PSA Warns Kapiti Residents Not

To Be Hoodwinked Over Water

By Alan Tristram
August 11, 2010

Fears over the future privatisation of Kapiti’s water have brought a warning to local people from Brenda Pilott, National Secretary of the Public Service Association.

In a special article for KIN, Ms Pilott says:

Water is one of our most precious resources and this is especially so for people living in areas where it is in short supply. The Kapiti Coast is one such region where decades of growth have placed enormous strain on reserves.

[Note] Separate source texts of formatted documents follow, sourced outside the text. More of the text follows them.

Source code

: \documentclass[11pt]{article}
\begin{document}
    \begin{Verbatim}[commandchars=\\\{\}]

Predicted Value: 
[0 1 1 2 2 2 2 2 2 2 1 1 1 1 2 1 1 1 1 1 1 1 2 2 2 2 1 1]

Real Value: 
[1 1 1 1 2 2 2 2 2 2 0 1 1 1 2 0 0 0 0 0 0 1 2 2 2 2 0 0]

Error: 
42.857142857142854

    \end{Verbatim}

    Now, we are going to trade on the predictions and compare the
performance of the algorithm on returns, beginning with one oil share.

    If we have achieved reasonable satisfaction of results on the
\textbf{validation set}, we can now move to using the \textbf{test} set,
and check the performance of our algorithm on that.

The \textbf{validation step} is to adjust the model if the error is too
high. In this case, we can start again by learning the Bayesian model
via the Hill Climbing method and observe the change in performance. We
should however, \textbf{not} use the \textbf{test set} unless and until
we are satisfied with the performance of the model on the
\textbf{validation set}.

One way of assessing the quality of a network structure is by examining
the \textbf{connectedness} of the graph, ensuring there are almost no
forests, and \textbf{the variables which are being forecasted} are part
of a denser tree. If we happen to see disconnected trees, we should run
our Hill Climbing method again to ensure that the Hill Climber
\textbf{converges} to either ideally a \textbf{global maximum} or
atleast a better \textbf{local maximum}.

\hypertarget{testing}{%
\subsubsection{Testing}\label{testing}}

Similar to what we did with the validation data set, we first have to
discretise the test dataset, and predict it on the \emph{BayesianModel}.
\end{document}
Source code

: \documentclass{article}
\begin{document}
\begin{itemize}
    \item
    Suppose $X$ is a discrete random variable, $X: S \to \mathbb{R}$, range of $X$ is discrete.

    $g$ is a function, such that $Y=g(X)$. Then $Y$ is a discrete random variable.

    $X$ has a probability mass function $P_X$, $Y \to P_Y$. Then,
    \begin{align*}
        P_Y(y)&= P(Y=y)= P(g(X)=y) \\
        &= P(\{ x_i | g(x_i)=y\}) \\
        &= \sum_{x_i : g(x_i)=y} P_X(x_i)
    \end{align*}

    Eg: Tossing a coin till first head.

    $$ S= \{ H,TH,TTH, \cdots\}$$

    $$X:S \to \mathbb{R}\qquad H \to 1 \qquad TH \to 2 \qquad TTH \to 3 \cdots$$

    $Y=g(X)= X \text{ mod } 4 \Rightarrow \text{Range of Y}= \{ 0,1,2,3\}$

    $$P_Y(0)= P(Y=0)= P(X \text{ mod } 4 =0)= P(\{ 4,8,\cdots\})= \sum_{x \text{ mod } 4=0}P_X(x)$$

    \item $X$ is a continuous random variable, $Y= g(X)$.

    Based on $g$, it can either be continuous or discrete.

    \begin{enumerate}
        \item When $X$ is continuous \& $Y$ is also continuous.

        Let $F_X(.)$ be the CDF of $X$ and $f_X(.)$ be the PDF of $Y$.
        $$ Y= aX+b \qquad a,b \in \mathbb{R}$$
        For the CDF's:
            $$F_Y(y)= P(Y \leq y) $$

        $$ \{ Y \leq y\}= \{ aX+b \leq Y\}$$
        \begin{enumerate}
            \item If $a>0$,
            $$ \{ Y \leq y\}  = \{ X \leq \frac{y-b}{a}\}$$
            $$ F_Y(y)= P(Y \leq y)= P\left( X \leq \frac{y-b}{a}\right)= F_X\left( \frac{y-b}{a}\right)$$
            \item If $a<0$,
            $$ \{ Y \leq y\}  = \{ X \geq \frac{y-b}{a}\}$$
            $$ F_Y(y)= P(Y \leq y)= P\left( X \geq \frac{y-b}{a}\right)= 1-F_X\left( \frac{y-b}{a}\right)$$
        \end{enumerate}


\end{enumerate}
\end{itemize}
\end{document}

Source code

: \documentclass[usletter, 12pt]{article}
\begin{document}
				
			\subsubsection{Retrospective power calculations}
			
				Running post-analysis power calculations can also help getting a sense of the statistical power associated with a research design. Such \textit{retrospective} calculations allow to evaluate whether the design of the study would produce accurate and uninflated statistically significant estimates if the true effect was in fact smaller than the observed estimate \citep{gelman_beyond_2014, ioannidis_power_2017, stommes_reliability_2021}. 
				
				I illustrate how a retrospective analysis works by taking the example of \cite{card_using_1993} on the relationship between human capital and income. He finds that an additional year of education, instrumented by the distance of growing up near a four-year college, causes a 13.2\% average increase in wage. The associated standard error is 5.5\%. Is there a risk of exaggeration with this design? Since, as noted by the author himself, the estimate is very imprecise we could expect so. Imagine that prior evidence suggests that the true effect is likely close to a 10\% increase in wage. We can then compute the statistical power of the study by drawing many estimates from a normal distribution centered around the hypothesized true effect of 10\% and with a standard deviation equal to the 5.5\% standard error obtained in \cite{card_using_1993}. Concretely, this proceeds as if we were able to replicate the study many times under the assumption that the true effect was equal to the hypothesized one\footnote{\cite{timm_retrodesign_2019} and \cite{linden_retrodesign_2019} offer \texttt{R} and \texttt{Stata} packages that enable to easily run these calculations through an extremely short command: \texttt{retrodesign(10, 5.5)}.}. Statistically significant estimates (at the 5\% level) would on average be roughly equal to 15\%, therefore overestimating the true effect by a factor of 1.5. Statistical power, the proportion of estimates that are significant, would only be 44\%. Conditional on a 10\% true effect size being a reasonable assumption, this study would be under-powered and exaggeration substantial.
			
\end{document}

Later this month, following extensive investigations and consultation with local communities, Kapiti Coast District Council will decide on long-term water supply solutions for the region

Consultation under the 2002 Local Govt. Ac

This extensive consultation reflects the 2002 Local Government Act’s ground-breaking call for unprecedented engagement between councils and their constituents in its requirement on councils to consider community, economic, cultural and social well-being in their decision-making and consultation processes.

Even before the Act came into being, dialogue between local bodies and their communities was an important part of how decisions were made and needs and priorities determined.

‘Hide regards consultation as unnecessary’
By contrast, Rodney Hide’s Local Government Amendment Bill regards such connection between councils and communities as “unnecessary consultation” — this from a bill that is promoted as an attempt to improve transparency and accountability in local government.

Compounding this is a stated aim in the bill to “level the playing field to better enable the private sector to deliver local authority services” and proposes that councils contract out water services for 35 years.

Supporters of the amendment bill say this will simply allow councils more flexibility on how they manage water services.

‘Don’t be Hoodwinked’

It is important not to be hoodwinked by such beguiling assertions. A 35-year contract is effectively privatisation. It is time enough and more for local authorities to lose the necessary skills and resources to reclaim services.

Private water companies are in business to make profits and nothing feeds profits more than when demand outstrips supply. This is an important consideration when it comes to a vital resource like water.

Overseas experience shows that privatising water can bring about increased costs to consumers, a deterioration of wages and conditions for employees and a lack of accountability on the part of water companies.

Water is a human right and its supply should not be driven by profit. For this reason it is imperative that local communities retain control and ownership of their water services as well as their right to participate in local government decision making.